After graduation, Brown worked as an organizer for several advocacy organizations, including AIDS United and the Southern AIDS Coalition. Brown's social work highlights the roles of stigma, trauma and medical outcomes when it comes to HIV care. In Louisiana, where Brown lives, HIV transmission is criminalized. Brown's work highlights how these laws prevent HIV positive people from being open about their diagnoses, and seeking care. Brown was later appointed to serve on the Presidential Advisory Council on HIV/AIDS (PACHA) as well as other boards related to confronting HIV and the stigma surrounding it in the South.

=== PACHA resignation ===
In 2017, Brown resigned from her role on the Presidential Advisory Council on HIV/AIDS with five other members in protest over the Trump administration's approach to HIV policy. In December 2017, President Trump fired the remaining members of the council.

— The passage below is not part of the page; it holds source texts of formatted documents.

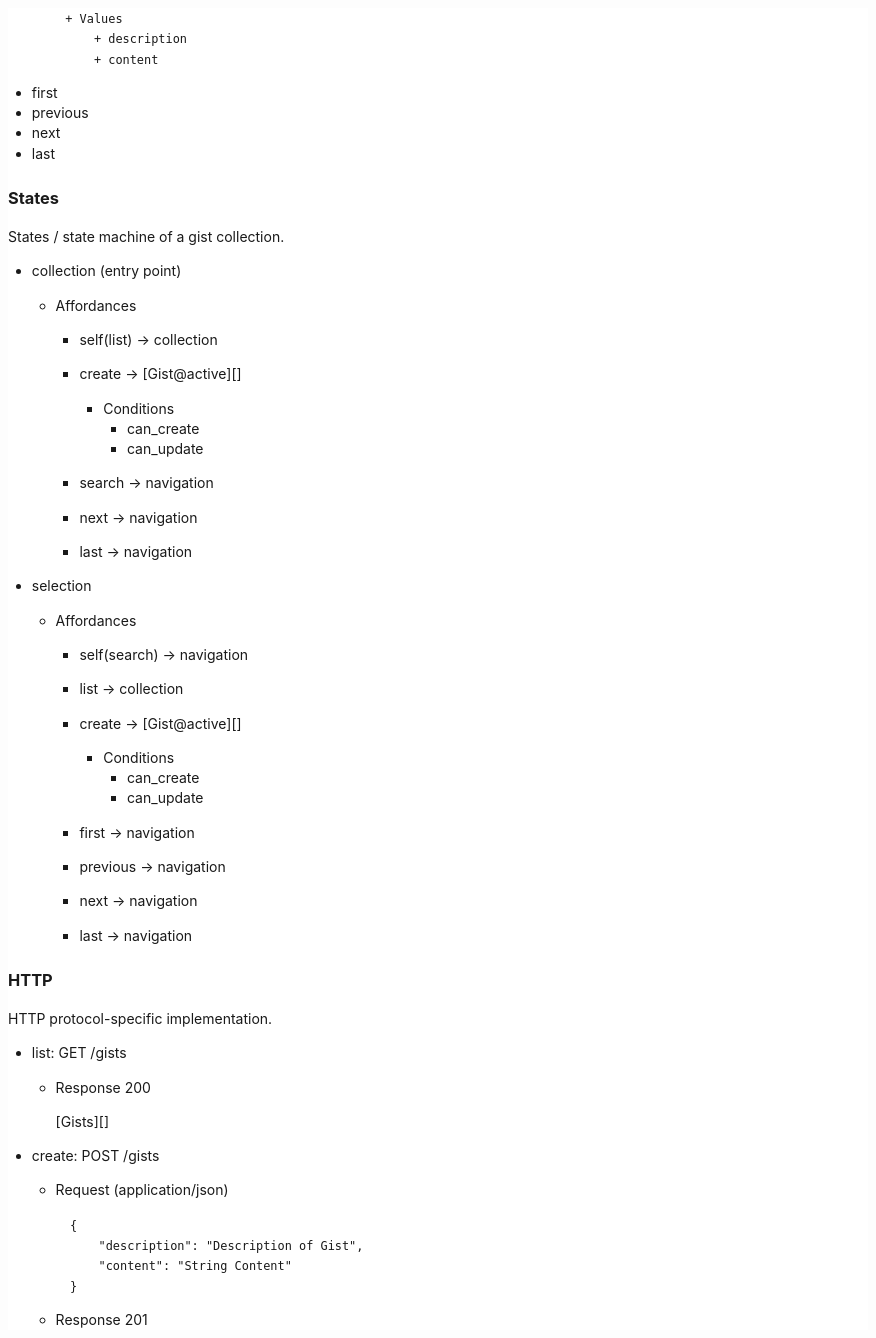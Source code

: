             + Values
                + description
                + content

+ first
+ previous
+ next
+ last

### States
States / state machine of a gist collection.

+ collection (entry point)
    + Affordances
        + self(list) -> collection
        + create -> [Gist@active][]
            + Conditions
                + can_create
                + can_update

        + search -> navigation
        + next -> navigation
        + last -> navigation

+ selection
    + Affordances
        + self(search) -> navigation
        + list -> collection
        + create -> [Gist@active][]
            + Conditions
                + can_create
                + can_update

        + first -> navigation
        + previous -> navigation
        + next -> navigation
        + last -> navigation

### HTTP
HTTP protocol-specific implementation. 

+ list: GET /gists
    + Response 200
        
        [Gists][]

+ create: POST /gists
    + Request (application/json)

            {
                "description": "Description of Gist",
                "content": "String Content"
            }

    + Response 201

In 2018, Brown publicly disclosed she was bisexual, in an effort to remove stigma and encourage LGBTQ+ women to be open about their HIV status.

=== Later career ===
In 2019, Brown commemorated the 25th anniversary of her HIV diagnosis. Through treatment by the Ryan White HIV/AIDS program, HIV is no longer detectable in her blood. Today, Brown continues to work as a community manager for HIV and AIDS related epidemic planning.